● Your assignment
Search the entries for the word "will" and report each line that has it.

● Records provided
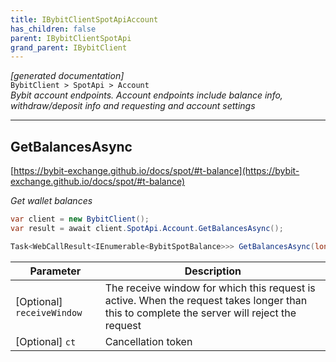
 ```yaml
---
title: IBybitClientSpotApiAccount
has_children: false
parent: IBybitClientSpotApi
grand_parent: IBybitClient
---
```

*[generated documentation]*  
`BybitClient > SpotApi > Account`  
*Bybit account endpoints. Account endpoints include balance info, withdraw/deposit info and requesting and account settings*
  

***

## GetBalancesAsync  

[https://bybit-exchange.github.io/docs/spot/#t-balance](https://bybit-exchange.github.io/docs/spot/#t-balance)  
<p>

*Get wallet balances*  

```csharp  
var client = new BybitClient();  
var result = await client.SpotApi.Account.GetBalancesAsync();  
```  

```csharp  
Task<WebCallResult<IEnumerable<BybitSpotBalance>>> GetBalancesAsync(long? receiveWindow = default, CancellationToken ct = default);  
```  

|Parameter|Description|
|---|---|
|[Optional] `receiveWindow`|The receive window for which this request is active. When the request takes longer than this to complete the server will reject the request|
|[Optional] `ct`|Cancellation token|

</p>
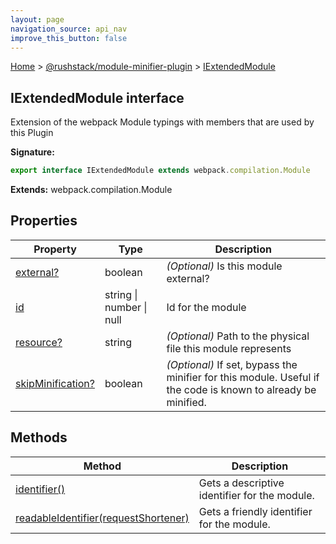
```yaml
---
layout: page
navigation_source: api_nav
improve_this_button: false
---
```



[Home](./index.md) &gt; [@rushstack/module-minifier-plugin](./module-minifier-plugin.md) &gt; [IExtendedModule](./module-minifier-plugin.iextendedmodule.md)

## IExtendedModule interface

Extension of the webpack Module typings with members that are used by this Plugin

<b>Signature:</b>

```typescript
export interface IExtendedModule extends webpack.compilation.Module
```
<b>Extends:</b> webpack.compilation.Module

## Properties

|  Property | Type | Description |
|  --- | --- | --- |
|  [external?](./module-minifier-plugin.iextendedmodule.external.md) | boolean | <i>(Optional)</i> Is this module external? |
|  [id](./module-minifier-plugin.iextendedmodule.id.md) | string \| number \| null | Id for the module |
|  [resource?](./module-minifier-plugin.iextendedmodule.resource.md) | string | <i>(Optional)</i> Path to the physical file this module represents |
|  [skipMinification?](./module-minifier-plugin.iextendedmodule.skipminification.md) | boolean | <i>(Optional)</i> If set, bypass the minifier for this module. Useful if the code is known to already be minified. |

## Methods

|  Method | Description |
|  --- | --- |
|  [identifier()](./module-minifier-plugin.iextendedmodule.identifier.md) | Gets a descriptive identifier for the module. |
|  [readableIdentifier(requestShortener)](./module-minifier-plugin.iextendedmodule.readableidentifier.md) | Gets a friendly identifier for the module. |
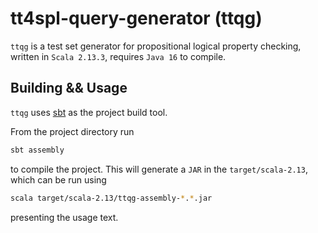 # tt4spl-query-generator (ttqg)

`ttqg` is a test set generator for propositional logical property checking, written in `Scala 2.13.3`, requires `Java 16` to compile.

## Building && Usage

`ttqg` uses [sbt](https://www.scala-sbt.org/1.x/docs/Setup.html) as the project build tool.

From the project directory run

```sh
sbt assembly
```

to compile the project. This will generate a `JAR` in the `target/scala-2.13`, which can be run using

```sh
scala target/scala-2.13/ttqg-assembly-*.*.jar
```

presenting the usage text.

● Response for this exercise
|[Optional] `receiveWindow`|The receive window for which this request is active. When the request takes longer than this to complete the server will reject the request|
to compile the project. This will generate a `JAR` in the `target/scala-2.13`, which can be run using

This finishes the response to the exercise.